Carlos González got the action going in the 2nd, shaking loose a single from Rockies starter Antonio Senzatela. Victor Caratini doubled and a long single from Jason Heyward put the Cubs up 2-0. Hamels helped himself and kept the line moving with a one-out single. Kyle Schwarber continued his commitment to keeping the fans in the cheap seats engaged, bringing Heyward and Hamels across the plate with a 432-foot homer. By the time the inning ended, the Cubs were up 5-0.
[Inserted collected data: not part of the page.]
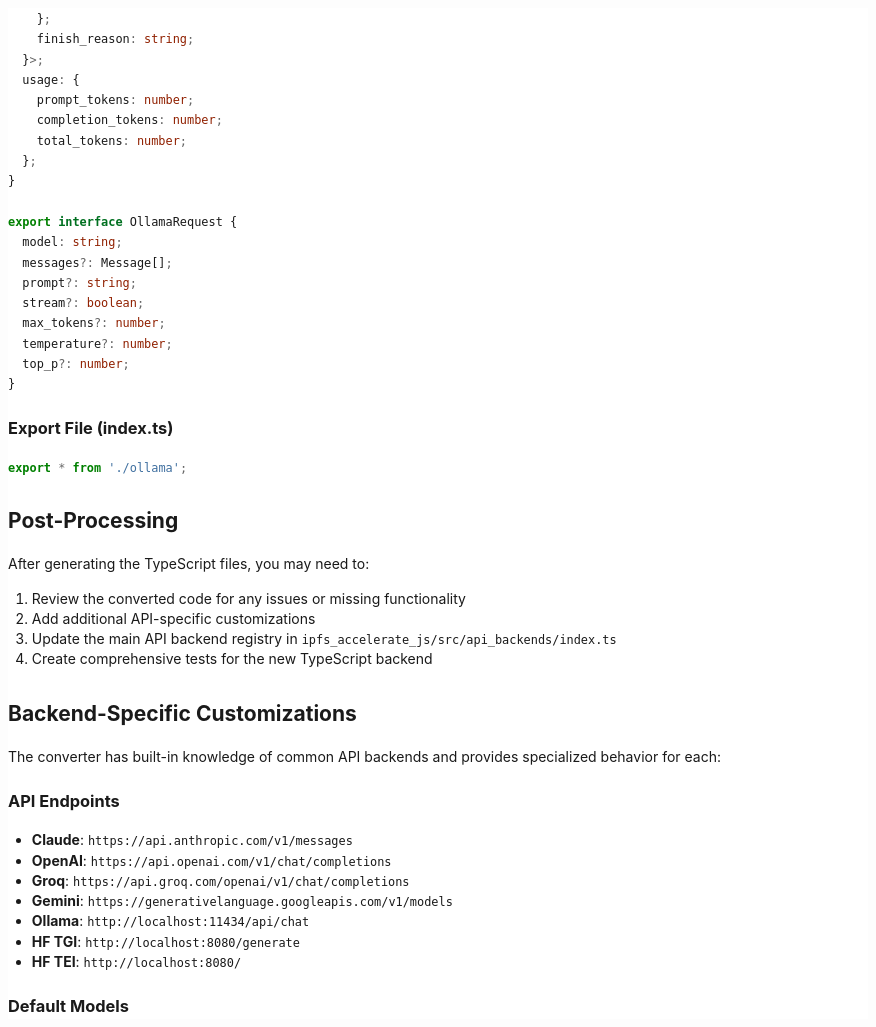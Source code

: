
 ```typescript
    };
    finish_reason: string;
  }>;
  usage: {
    prompt_tokens: number;
    completion_tokens: number;
    total_tokens: number;
  };
}

export interface OllamaRequest {
  model: string;
  messages?: Message[];
  prompt?: string;
  stream?: boolean;
  max_tokens?: number;
  temperature?: number;
  top_p?: number;
}
```

### Export File (index.ts)

```typescript
export * from './ollama';
```

## Post-Processing

After generating the TypeScript files, you may need to:

1. Review the converted code for any issues or missing functionality
2. Add additional API-specific customizations
3. Update the main API backend registry in `ipfs_accelerate_js/src/api_backends/index.ts`
4. Create comprehensive tests for the new TypeScript backend

## Backend-Specific Customizations

The converter has built-in knowledge of common API backends and provides specialized behavior for each:

### API Endpoints

- **Claude**: `https://api.anthropic.com/v1/messages`
- **OpenAI**: `https://api.openai.com/v1/chat/completions`
- **Groq**: `https://api.groq.com/openai/v1/chat/completions`
- **Gemini**: `https://generativelanguage.googleapis.com/v1/models`
- **Ollama**: `http://localhost:11434/api/chat`
- **HF TGI**: `http://localhost:8080/generate`
- **HF TEI**: `http://localhost:8080/`

### Default Models
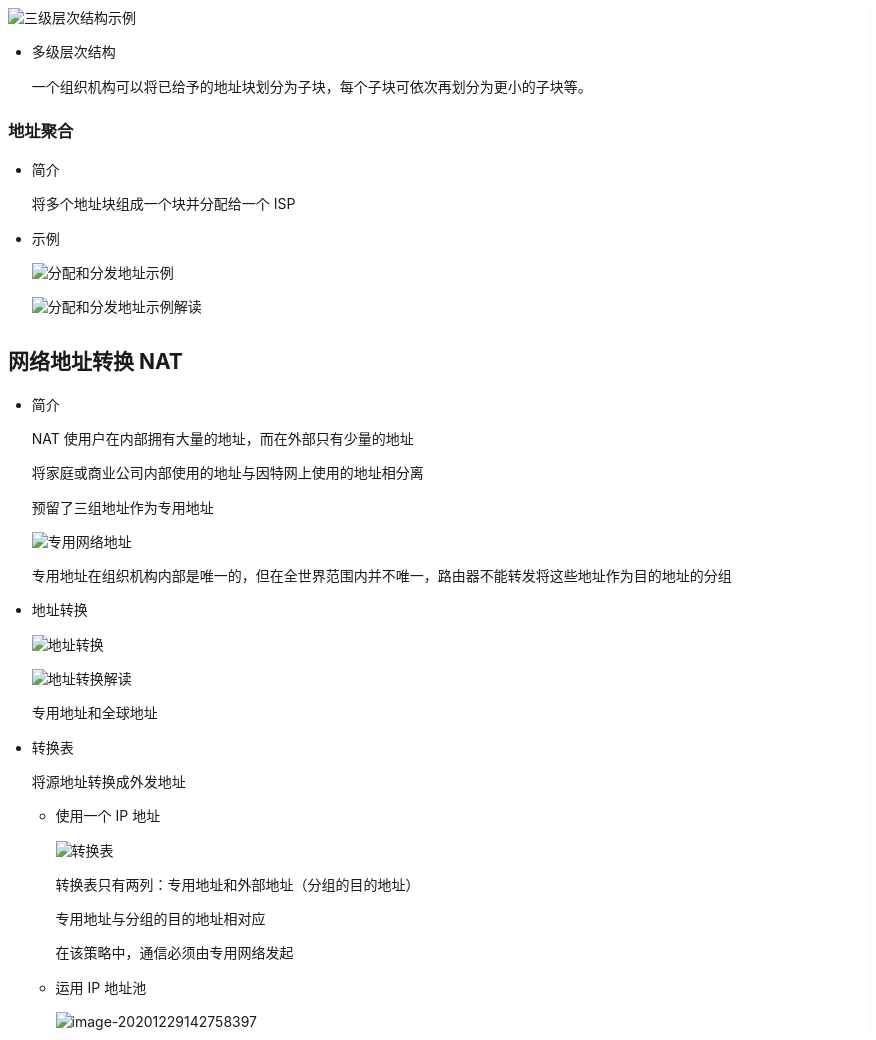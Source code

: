   ![三级层次结构示例](https://gitee.com/twilight_h_1184651848/pic-go-img/raw/master/computerNetworks/Ethernet/image-20201228205514331.png)

- 多级层次结构

  一个组织机构可以将已给予的地址块划分为子块，每个子块可依次再划分为更小的子块等。

### 地址聚合

- 简介

  将多个地址块组成一个块并分配给一个 ISP

- 示例

  ![分配和分发地址示例](https://gitee.com/twilight_h_1184651848/pic-go-img/raw/master/computerNetworks/Ethernet/image-20201228205837324.png)

  ![分配和分发地址示例解读](https://gitee.com/twilight_h_1184651848/pic-go-img/raw/master/computerNetworks/Ethernet/image-20201228210018528.png)

## 网络地址转换 NAT

- 简介

  NAT 使用户在内部拥有大量的地址，而在外部只有少量的地址

  将家庭或商业公司内部使用的地址与因特网上使用的地址相分离

  预留了三组地址作为专用地址
  
  ![专用网络地址](https://gitee.com/twilight_h_1184651848/pic-go-img/raw/master/computerNetworks/Ethernet/image-20201228212658630.png)
  
  专用地址在组织机构内部是唯一的，但在全世界范围内并不唯一，路由器不能转发将这些地址作为目的地址的分组

- 地址转换

  ![地址转换](https://gitee.com/twilight_h_1184651848/pic-go-img/raw/master/computerNetworks/Ethernet/image-20201228212931598.png)

  ![地址转换解读](https://gitee.com/twilight_h_1184651848/pic-go-img/raw/master/computerNetworks/Ethernet/image-20201228213013867.png)
  
  专用地址和全球地址

- 转换表

  将源地址转换成外发地址

  + 使用一个 IP 地址

    ![转换表](https://gitee.com/twilight_h_1184651848/pic-go-img/raw/master/computerNetworks/Ethernet/image-20201228221650539.png)

    转换表只有两列：专用地址和外部地址（分组的目的地址）
    
    专用地址与分组的目的地址相对应
    
    在该策略中，通信必须由专用网络发起
  
  + 运用 IP 地址池
  
    ![image-20201229142758397](https://gitee.com/twilight_h_1184651848/pic-go-img/raw/master/computerNetworks/logicalAddressing/image-20201229142758397.png)
  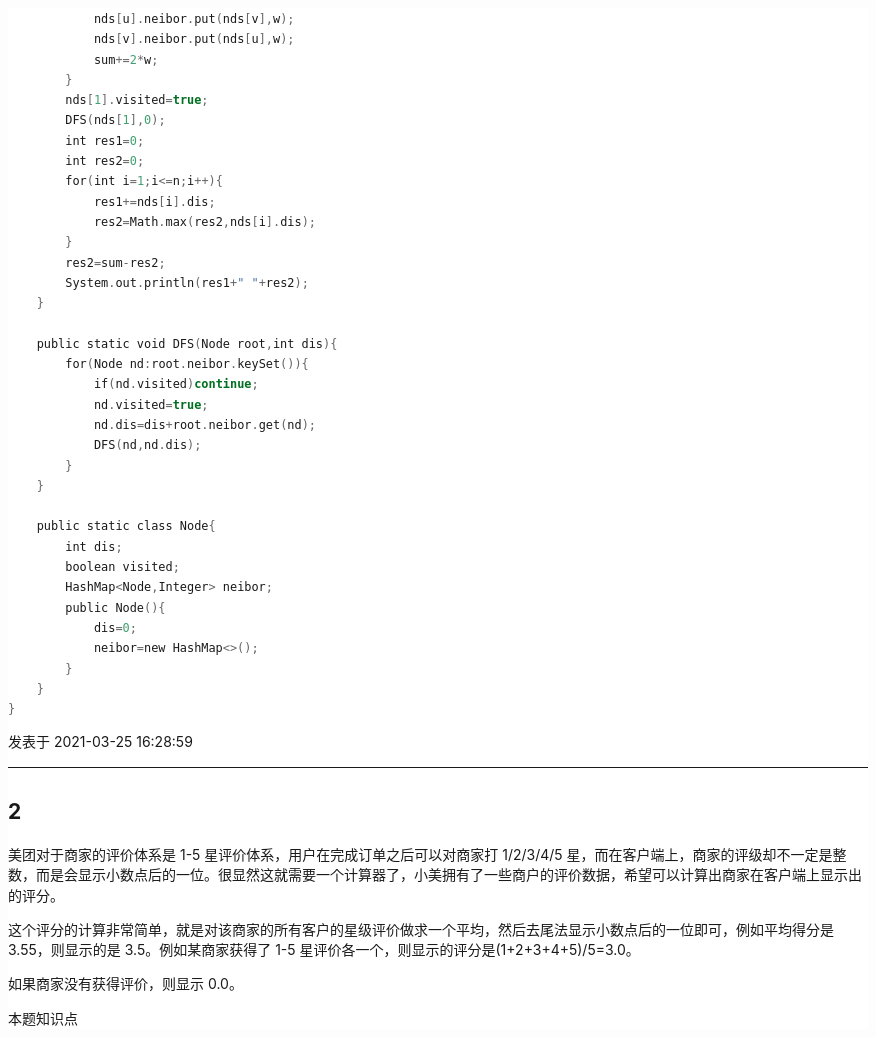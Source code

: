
 ```cpp
            nds[u].neibor.put(nds[v],w);
            nds[v].neibor.put(nds[u],w);
            sum+=2*w;
        }
        nds[1].visited=true;
        DFS(nds[1],0);
        int res1=0;
        int res2=0;
        for(int i=1;i<=n;i++){
            res1+=nds[i].dis;
            res2=Math.max(res2,nds[i].dis);
        }
        res2=sum-res2;
        System.out.println(res1+" "+res2);
    }

    public static void DFS(Node root,int dis){
        for(Node nd:root.neibor.keySet()){
            if(nd.visited)continue;
            nd.visited=true;
            nd.dis=dis+root.neibor.get(nd);
            DFS(nd,nd.dis);
        }
    }

    public static class Node{
        int dis;
        boolean visited;
        HashMap<Node,Integer> neibor;
        public Node(){
            dis=0;
            neibor=new HashMap<>();
        }
    }
}
```

发表于 2021-03-25 16:28:59

* * *

## 2

美团对于商家的评价体系是 1-5 星评价体系，用户在完成订单之后可以对商家打 1/2/3/4/5 星，而在客户端上，商家的评级却不一定是整数，而是会显示小数点后的一位。很显然这就需要一个计算器了，小美拥有了一些商户的评价数据，希望可以计算出商家在客户端上显示出的评分。

这个评分的计算非常简单，就是对该商家的所有客户的星级评价做求一个平均，然后去尾法显示小数点后的一位即可，例如平均得分是 3.55，则显示的是 3.5。例如某商家获得了 1-5 星评价各一个，则显示的评分是(1+2+3+4+5)/5=3.0。

如果商家没有获得评价，则显示 0.0。

本题知识点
Javy Báez reached on a Rockies error to start the 5th inning, followed by a double from González and a walk by Caratini to load the bases. Jake McGee replaced Senzatela on the mound and got Heyward, but Hamels hit a single to add to the lead. Addison Russell drew a walk to load the bases again, and a sacrifice fly from Schwarber scored Caratini to push the score to 8-0.
With the outcome decided early, the beanball battle was the story in this one. After Hamels plunked Nolan Arenado in the 3rd, the all-world third baseman left the game with a bruised forearm. Reliever Brian Shaw (who Cubs fans may remember from 2016) hit Hamels in the 7th, then Anthony Rizzo got one in the back in the 8th. The home plate umpire issued warnings to both bullpens at that point, but the best response was Javy’s monster two-run blast to put the Cubs ahead 10-0.
After a clean 8th from Kyle Ryan, Brad Brach came on to close the game and stirred things up again by hitting Tony Wolters. Rockies manager Bud Black came out to discuss it with home plate umpire, but Brach stayed in the game and finished it off with just one run allowed. (Box score)
Why the Cubs Won
Offense, a little luck, and some more offense. The Cubs scored on sacrifice flies and home runs, and almost every player managed to get on base during the game. The offensive output was complemented by some grit on Hamels’ part, as he worked himself out of several early jams and seemed to improve as the game went on.
Hamels worked himself out a few early jams, including a bases-loaded, one-out situation in the bottom of the 1st. He also escaped first and third with two out in the bottom of the 3rd. Caratini had a good defensive moment in the bottom of the 2nd, laying out to catch a bunt attempt from Senzatela.
Stats That Matter
- Hamels pitched seven shutout innings with nine strikeouts, zero earned runs (bringing his ERA down to 2.98), one walk, and one HBP.
- Báez’s 8th inning home run was his 17th of the season, bringing him to 46 RBI on the year and 98 career home runs.
- Schwarber’s rough go Tuesday night may have been a blip. He stuck with his first-pitch fastball strategy and crushed his 14th home run of the season in the 2nd inning, then got the sacrifice fly to score Caratini in the 5th.
The Cubs obviously wanted to do better to start their West Coast trip, but will hopefully feel bolstered by their getaway-day success. After some rough spots the last few games, the bullpen got a little space to breathe with the long outing from Hamels. Whether it was the lineup tweaks, the thin air, or Senzatela missing the plate, the offense also caught up to expectations.
The Cubs head further west to visit the Dodgers to kick off a four-game series. Clayton Kershaw gets the start for LA against Jon Lester. First pitch is at 9:10pm CT and you can watch on NBC Sports Chicago+ or listen on 670 The Score.